Who should have a Pap test and how often? What used to be a fairly straight forward question has become a little tougher to answer with new guidelines from the American Congress of Obstetricians and Gynecologists (ACOG).
Before the new guidelines, a Pap test typically was part of a woman's annual exam, which also includes a breast and pelvic exam—two important screenings that you still need, even though you probably do not need an annual Pap test.
The best way to find out how often you should be having this important cervical cancer screening is to talk to your healthcare provider. In the meantime, here is a look at the basics of the guidelines:
- The age at which you get your first Pap is 21.

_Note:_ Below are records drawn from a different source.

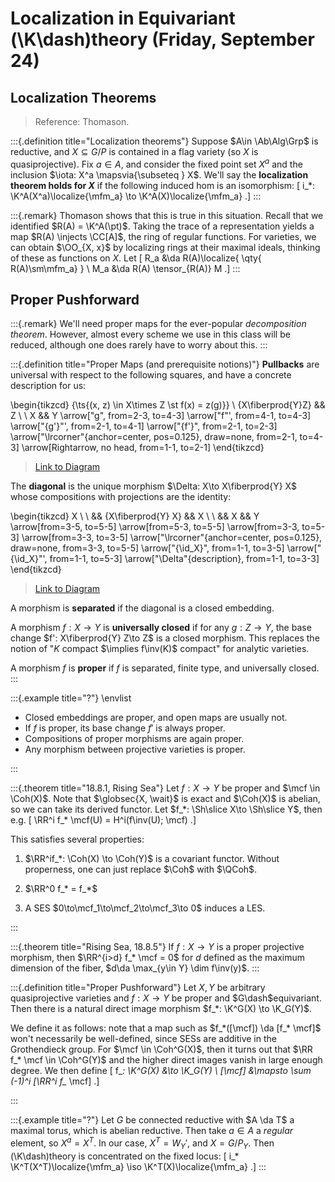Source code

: # Localization in Equivariant \(\K\dash\)theory (Friday, September 24)

## Localization Theorems

> Reference: Thomason.

:::{.definition title="Localization theorems"}
Suppose $A\in \Ab\Alg\Grp$ is reductive, and $X \subseteq G/P$ is contained in a flag variety (so $X$ is quasiprojective).
Fix $a\in A$, and consider the fixed point set $X^a$ and the inclusion $\iota: X^a \mapsvia{\subseteq } X$.
We'll say the **localization theorem holds for $X$** if the following induced hom is an isomorphism:
\[
i_*: \K^A(X^a)\localize{\mfm_a} \to \K^A(X)\localize{\mfm_a}
.\]
:::

:::{.remark}
Thomason shows that this is true in this situation.
Recall that we identified $R(A) = \K^A(\pt)$.
Taking the trace of a representation yields a map $R(A) \injects \CC[A]$, the ring of regular functions.
For varieties, we can obtain $\OO_{X, x}$ by localizing rings at their maximal ideals, thinking of these as functions on $X$.
Let 
\[
R_a &\da R(A)\localize{ \qty{ R(A)\sm\mfm_a} } \\
M_a &\da R(A) \tensor_{R(A)} M
.\]
:::

## Proper Pushforward

:::{.remark}
We'll need proper maps for the ever-popular *decomposition theorem*.
However, almost every scheme we use in this class will be reduced, although one does rarely have to worry about this.
:::

:::{.definition title="Proper Maps (and prerequisite notions)"}
**Pullbacks** are universal with respect to the following squares, and have a concrete description for us:

\begin{tikzcd}
	{\ts{(x, z) \in X\times Z \st f(x) = z(g)}} \\
	{X\fiberprod{Y}Z} && Z \\
	\\
	X && Y
	\arrow["g", from=2-3, to=4-3]
	\arrow["f"', from=4-1, to=4-3]
	\arrow["{g'}"', from=2-1, to=4-1]
	\arrow["{f'}", from=2-1, to=2-3]
	\arrow["\lrcorner"{anchor=center, pos=0.125}, draw=none, from=2-1, to=4-3]
	\arrow[Rightarrow, no head, from=1-1, to=2-1]
\end{tikzcd}

> [Link to Diagram](https://q.uiver.app/?q=WzAsNSxbMCwxLCJYXFxmaWJlcnByb2R7WX1aIl0sWzIsMSwiWiJdLFswLDMsIlgiXSxbMiwzLCJZIl0sWzAsMCwiXFx0c3soeCwgeikgXFxpbiBYXFx0aW1lcyBaIFxcc3QgZih4KSA9IHooZyl9Il0sWzEsMywiZyJdLFsyLDMsImYiLDJdLFswLDIsImcnIiwyXSxbMCwxLCJmJyJdLFswLDMsIiIsMSx7InN0eWxlIjp7Im5hbWUiOiJjb3JuZXIifX1dLFs0LDAsIiIsMCx7ImxldmVsIjoyLCJzdHlsZSI6eyJoZWFkIjp7Im5hbWUiOiJub25lIn19fV1d)

The **diagonal** is the unique morphism $\Delta: X\to X\fiberprod{Y} X$ whose compositions with projections are the identity:

\begin{tikzcd}
	X \\
	\\
	&& {X\fiberprod{Y} X} && X \\
	\\
	&& X && Y
	\arrow[from=3-5, to=5-5]
	\arrow[from=5-3, to=5-5]
	\arrow[from=3-3, to=5-3]
	\arrow[from=3-3, to=3-5]
	\arrow["\lrcorner"{anchor=center, pos=0.125}, draw=none, from=3-3, to=5-5]
	\arrow["{\id_X}", from=1-1, to=3-5]
	\arrow["{\id_X}"', from=1-1, to=5-3]
	\arrow["\Delta"{description}, from=1-1, to=3-3]
\end{tikzcd}

> [Link to Diagram](https://q.uiver.app/?q=WzAsNSxbMiwyLCJYXFxmaWJlcnByb2R7WX0gWCJdLFs0LDIsIlgiXSxbMiw0LCJYIl0sWzQsNCwiWSJdLFswLDAsIlgiXSxbMSwzXSxbMiwzXSxbMCwyXSxbMCwxXSxbMCwzLCIiLDEseyJzdHlsZSI6eyJuYW1lIjoiY29ybmVyIn19XSxbNCwxLCJcXGlkX1giXSxbNCwyLCJcXGlkX1giLDJdLFs0LDAsIlxcRGVsdGEiLDFdXQ==)

A morphism is **separated** if the diagonal is a closed embedding.

A morphism $f:X\to Y$ is **universally closed** if for any $g:Z\to Y$, the base change $f': X\fiberprod{Y} Z\to Z$ is a closed morphism.
This replaces the notion of "$K$ compact $\implies f\inv(K)$ compact" for analytic varieties.

A morphism $f$ is **proper** if $f$ is separated, finite type, and universally closed.
:::

:::{.example title="?"}
\envlist

- Closed embeddings are proper, and open maps are usually not.
- If $f$ is proper, its base change $f'$ is always proper.
- Compositions of proper morphisms are again proper.
- Any morphism between projective varieties is proper.

:::

:::{.theorem title="18.8.1, Rising Sea"}
Let $f:X\to Y$ be proper and $\mcf \in \Coh(X)$.
Note that $\globsec{X, \wait}$ is exact and $\Coh(X)$ is abelian, so we can take its derived functor.
Let $f_*: \Sh\slice X\to \Sh\slice Y$, then e.g. 
\[
\RR^i f_* \mcf(U) = H^i(f\inv(U); \mcf)
.\]

This satisfies several properties:

1. $\RR^if_*: \Coh(X) \to \Coh(Y)$ is a covariant functor.
  Without properness, one can just replace $\Coh$ with $\QCoh$.

2. $\RR^0 f_* = f_*$ 

3. A SES $0\to\mcf_1\to\mcf_2\to\mcf_3\to 0$ induces a LES.

:::

:::{.theorem title="Rising Sea, 18.8.5"}
If $f:X\to Y$ is a proper projective morphism, then $\RR^{i>d} f_* \mcf = 0$ for $d$ defined as the maximum dimension of the fiber, $d\da \max_{y\in Y} \dim f\inv(y)$.
:::

:::{.definition title="Proper Pushforward"}
Let $X, Y$ be arbitrary quasiprojective varieties and $f:X\to Y$ be proper and $G\dash$equivariant.
Then there is a natural direct image morphism $f_*: \K^G(X) \to \K_G(Y)$.

We define it as follows: note that a map such as $f_*([\mcf]) \da [f_* \mcf]$ won't necessarily be well-defined, since SESs are additive in the Grothendieck group.
For $\mcf \in \Coh^G(X)$, then it turns out that $\RR f_* \mcf \in \Coh^G(Y)$ and the higher direct images vanish in large enough degree.
We then define
\[
f_*: \K^G(X) &\to \K_G(Y) \\
[\mcf] &\mapsto \sum (-1)^i [\RR^i f_* \mcf]
.\]

:::

:::{.example title="?"}
Let $G$ be connected reductive with $A \da T$ a maximal torus, which is abelian reductive.
Then take $a\in A$ a *regular* element, so $X^a = X^T$.
In our case, $X^T = W_Y'$, and $X = G/P_Y$.
Then \(\K\dash\)theory is concentrated on the fixed locus:
\[
i_* \K^T(X^T)\localize{\mfm_a} \iso \K^T(X)\localize{\mfm_a}
.\]
:::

Formerly, women were advised to get their first Pap within three years of becoming sexually active. But HPV is a virus that leads to most abnormal Paps. Although certain strains of this virus lead to cervical cancer, most go away on their own. Your body naturally fights them off. Waiting until you are 21 gives your immune system a chance to work its magic and prevents unnecessary procedures.
- Any woman who no longer has a cervix because of a hysterectomy (removing the cervix isn't always part of a hysterectomy) and who has never had an abnormal pap smear does not need a Pap anymore. However, if you have your ovaries, you still need to have a pelvic and breast exam every year.
- Women between the ages of 21 and 30 you need to have a pap every two years. Remember, this does not mean you can skip a yearly exam, which also includes a pelvic and breast exam, and a chance to address other female issues.
- Around age 65-70, you may be able to stop having Paps. If you have had three normal Paps and no abnormal Paps in the past 10 years, you might be able to stop. Talk to your healthcare provider.